Specification: dlib/string/string_abstract.h
File to include: dlib/string.h
Code Examples: 1

[top]

string_cast



string_cast is a templated function which makes it easy to convert strings to other types. The types supported are any types that can be read by the basic_istream operator>>. It also supports casting between wstring, string, and ustring objects.

Specification: dlib/string/string_abstract.h
File to include: dlib/string.h

[top]

tokenizer



This object represents a simple tokenizer for textual data.

Specification: dlib/tokenizer/tokenizer_kernel_abstract.h
File to include: dlib/tokenizer.h

Implementations:
tokenizer_kernel_1:
This is implemented in the obvious way.
kernel_1a
is a typedef for tokenizer_kernel_1
kernel_1a_c
is a typedef for kernel_1a that checks its preconditions.
[top]

tolower



This is a function to convert a string to all lowercase.

Specification: dlib/string/string_abstract.h
File to include: dlib/string.h

[top]

toupper



This is a function to convert a string to all uppercase.

Specification: dlib/string/string_abstract.h
File to include: dlib/string.h

[top]

trim



This is a function to remove the whitespace (or user specified characters) from the ends of a string.
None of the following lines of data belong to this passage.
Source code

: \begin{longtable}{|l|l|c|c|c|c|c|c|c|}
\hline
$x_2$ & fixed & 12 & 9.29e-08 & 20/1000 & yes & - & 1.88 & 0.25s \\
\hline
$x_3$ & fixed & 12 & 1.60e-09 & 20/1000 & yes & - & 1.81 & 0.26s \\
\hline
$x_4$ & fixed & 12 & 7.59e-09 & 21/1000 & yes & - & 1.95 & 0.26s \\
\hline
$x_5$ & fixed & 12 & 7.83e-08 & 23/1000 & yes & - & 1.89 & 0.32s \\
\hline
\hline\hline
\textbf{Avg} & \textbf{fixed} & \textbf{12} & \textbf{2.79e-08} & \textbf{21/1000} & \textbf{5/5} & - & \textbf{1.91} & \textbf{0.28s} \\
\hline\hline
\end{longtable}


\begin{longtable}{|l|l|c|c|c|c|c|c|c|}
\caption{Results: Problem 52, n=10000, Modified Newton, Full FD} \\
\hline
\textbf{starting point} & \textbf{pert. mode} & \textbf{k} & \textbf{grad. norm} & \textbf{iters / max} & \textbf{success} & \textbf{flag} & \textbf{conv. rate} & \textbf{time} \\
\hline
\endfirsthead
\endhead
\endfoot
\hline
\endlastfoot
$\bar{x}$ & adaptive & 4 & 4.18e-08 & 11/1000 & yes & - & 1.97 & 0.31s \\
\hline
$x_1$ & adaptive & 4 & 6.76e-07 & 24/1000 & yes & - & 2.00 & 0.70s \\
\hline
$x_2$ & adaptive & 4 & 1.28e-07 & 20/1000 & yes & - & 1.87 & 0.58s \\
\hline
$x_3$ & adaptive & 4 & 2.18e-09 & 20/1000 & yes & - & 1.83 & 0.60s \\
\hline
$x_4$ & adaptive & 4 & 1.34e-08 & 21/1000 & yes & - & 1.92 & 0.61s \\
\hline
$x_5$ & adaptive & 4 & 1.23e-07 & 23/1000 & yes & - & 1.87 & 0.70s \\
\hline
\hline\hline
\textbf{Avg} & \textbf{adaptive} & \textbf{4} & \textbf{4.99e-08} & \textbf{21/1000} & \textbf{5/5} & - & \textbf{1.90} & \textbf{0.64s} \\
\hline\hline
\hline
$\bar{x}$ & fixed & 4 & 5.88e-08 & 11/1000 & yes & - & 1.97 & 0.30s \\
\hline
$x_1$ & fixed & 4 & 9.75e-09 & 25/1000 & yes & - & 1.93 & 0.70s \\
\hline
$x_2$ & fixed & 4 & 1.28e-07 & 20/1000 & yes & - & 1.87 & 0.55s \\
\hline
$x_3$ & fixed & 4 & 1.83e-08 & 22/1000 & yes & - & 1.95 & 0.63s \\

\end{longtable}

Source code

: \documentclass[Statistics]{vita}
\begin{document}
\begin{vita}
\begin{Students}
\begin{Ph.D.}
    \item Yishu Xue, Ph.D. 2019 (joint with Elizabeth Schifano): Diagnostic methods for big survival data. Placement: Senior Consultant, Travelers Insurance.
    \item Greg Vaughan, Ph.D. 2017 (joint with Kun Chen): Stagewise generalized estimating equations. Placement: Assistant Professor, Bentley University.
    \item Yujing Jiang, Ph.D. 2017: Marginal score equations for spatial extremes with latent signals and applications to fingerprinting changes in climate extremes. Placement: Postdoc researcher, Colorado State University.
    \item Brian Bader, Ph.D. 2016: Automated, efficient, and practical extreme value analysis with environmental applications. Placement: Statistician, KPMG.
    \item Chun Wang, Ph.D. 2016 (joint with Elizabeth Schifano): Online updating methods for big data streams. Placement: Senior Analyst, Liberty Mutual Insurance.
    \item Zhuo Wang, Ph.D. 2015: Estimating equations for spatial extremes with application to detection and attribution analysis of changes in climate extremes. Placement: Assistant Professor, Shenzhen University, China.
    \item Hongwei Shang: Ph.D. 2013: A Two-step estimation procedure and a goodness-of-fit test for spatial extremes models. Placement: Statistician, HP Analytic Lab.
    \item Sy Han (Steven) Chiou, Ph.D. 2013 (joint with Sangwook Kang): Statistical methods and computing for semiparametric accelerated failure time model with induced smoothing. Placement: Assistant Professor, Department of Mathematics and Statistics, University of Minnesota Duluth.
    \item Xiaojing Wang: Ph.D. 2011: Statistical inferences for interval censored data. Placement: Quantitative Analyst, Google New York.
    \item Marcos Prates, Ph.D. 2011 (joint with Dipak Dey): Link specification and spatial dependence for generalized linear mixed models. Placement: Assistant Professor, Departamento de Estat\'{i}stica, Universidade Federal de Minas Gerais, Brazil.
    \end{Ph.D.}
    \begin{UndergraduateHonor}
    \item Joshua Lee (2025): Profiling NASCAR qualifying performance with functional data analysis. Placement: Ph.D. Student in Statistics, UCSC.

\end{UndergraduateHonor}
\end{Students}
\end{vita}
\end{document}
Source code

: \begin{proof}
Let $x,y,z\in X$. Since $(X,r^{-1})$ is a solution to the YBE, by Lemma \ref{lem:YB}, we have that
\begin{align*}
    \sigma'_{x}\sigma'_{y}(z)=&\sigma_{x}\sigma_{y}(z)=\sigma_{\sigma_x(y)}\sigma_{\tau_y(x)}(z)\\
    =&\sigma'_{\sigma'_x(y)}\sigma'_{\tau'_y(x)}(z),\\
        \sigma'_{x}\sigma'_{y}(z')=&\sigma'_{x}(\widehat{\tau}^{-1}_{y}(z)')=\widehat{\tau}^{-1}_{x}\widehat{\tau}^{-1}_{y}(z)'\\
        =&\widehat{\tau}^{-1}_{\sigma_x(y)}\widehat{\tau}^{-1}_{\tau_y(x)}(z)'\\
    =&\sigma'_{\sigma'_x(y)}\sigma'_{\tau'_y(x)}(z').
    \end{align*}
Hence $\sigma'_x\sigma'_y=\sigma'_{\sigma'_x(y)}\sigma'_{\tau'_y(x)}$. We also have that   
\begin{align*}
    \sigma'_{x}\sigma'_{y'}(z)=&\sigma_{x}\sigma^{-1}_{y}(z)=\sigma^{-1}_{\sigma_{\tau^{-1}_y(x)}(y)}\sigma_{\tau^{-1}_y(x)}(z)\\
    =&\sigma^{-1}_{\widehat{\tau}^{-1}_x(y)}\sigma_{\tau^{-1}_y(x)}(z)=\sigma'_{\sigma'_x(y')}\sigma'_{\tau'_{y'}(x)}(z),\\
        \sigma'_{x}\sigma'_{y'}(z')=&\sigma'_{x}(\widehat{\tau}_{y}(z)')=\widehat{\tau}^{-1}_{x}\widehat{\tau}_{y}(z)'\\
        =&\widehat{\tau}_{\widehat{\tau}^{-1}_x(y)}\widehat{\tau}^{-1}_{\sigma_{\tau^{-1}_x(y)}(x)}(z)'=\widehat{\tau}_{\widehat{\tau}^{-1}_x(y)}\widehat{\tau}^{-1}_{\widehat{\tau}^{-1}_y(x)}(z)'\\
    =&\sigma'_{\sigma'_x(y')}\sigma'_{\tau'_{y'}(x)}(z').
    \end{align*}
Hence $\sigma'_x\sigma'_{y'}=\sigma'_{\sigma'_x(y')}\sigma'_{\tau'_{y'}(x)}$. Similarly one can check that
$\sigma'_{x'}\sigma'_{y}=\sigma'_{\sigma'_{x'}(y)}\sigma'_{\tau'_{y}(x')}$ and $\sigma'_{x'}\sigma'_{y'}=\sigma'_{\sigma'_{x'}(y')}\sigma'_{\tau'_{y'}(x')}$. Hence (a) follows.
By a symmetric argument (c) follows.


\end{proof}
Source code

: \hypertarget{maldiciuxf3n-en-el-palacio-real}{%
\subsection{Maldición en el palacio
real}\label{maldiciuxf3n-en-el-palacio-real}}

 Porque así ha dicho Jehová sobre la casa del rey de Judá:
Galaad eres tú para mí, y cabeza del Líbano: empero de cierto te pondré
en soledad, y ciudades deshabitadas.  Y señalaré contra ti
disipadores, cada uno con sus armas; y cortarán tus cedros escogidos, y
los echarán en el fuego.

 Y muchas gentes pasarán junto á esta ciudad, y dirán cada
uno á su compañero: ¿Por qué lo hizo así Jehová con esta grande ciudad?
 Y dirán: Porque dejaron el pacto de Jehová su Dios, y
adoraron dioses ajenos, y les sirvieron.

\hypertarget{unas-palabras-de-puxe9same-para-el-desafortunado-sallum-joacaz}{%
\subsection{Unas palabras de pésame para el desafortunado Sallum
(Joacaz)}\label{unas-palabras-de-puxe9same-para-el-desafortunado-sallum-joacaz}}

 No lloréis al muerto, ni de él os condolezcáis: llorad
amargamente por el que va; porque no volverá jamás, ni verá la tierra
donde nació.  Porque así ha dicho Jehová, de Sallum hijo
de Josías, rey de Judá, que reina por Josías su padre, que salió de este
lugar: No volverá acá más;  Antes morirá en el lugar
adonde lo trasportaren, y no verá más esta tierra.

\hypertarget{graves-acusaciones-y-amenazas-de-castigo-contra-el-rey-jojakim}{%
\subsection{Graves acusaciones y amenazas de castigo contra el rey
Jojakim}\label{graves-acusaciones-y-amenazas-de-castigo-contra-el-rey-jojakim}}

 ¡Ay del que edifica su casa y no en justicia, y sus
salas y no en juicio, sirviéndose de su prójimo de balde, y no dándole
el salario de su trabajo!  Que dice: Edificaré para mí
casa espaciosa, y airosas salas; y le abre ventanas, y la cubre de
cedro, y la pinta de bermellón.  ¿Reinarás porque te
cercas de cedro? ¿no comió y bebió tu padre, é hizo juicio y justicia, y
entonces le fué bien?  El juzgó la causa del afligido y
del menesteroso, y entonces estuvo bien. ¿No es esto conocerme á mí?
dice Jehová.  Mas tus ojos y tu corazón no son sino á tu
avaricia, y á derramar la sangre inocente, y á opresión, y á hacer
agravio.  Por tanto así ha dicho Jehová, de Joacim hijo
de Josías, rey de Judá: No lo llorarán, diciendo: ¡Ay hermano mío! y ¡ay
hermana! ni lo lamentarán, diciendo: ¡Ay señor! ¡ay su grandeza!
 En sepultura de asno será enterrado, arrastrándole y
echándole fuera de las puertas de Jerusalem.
Specification: dlib/string/string_abstract.h
File to include: dlib/string.h

[top]

unichar



This is a typedef for an unsigned 32bit integer which we use to store Unicode values.

Specification: dlib/unicode/unicode_abstract.h
File to include: dlib/unicode.h

[top]

ustring



This is a typedef for a std::basic_string<unichar>. That is, it is a typedef for a string object that stores unichar Unicode characters.

Specification: dlib/unicode/unicode_abstract.h
File to include: dlib/unicode.h

[top]

wrap_string



wrap_string is a function that takes a string and breaks it into a number of lines of a given length. You can use this to make a string fit nicely into a command prompt window for example.

Specification: dlib/string/string_abstract.h
File to include: dlib/string.h

[top]

xml_parser



This object represents a simple SAX style event driven XML parser. It takes its input from an input stream object and sends events to all registered document_handler and error_handler objects.

The xml_parser object also uses the interface classes document_handler and error_handler. Subclasses of these classes are passed to the xml_parser which generates events while it's parsing and sends them to the appropriate handler.

Specification: dlib/xml_parser/xml_parser_kernel_abstract.h
File to include: dlib/xml_parser.h
Code Examples: 1

Implementations:
xml_parser_kernel_1:
This implementation is done using a stack (as opposed to recursive descent) to parse xml documents. It also uses a map to implement the attribute_list interface and internally uses the sequence object to keep track of all registered document and error handlers.
kernel_1a
is a typedef for xml_parser_kernel_1 that uses map_kernel_1a, stack_kernel_1a, and sequence_kernel_2a
kernel_1a_c
is a typedef for kernel_1a that checks its preconditions.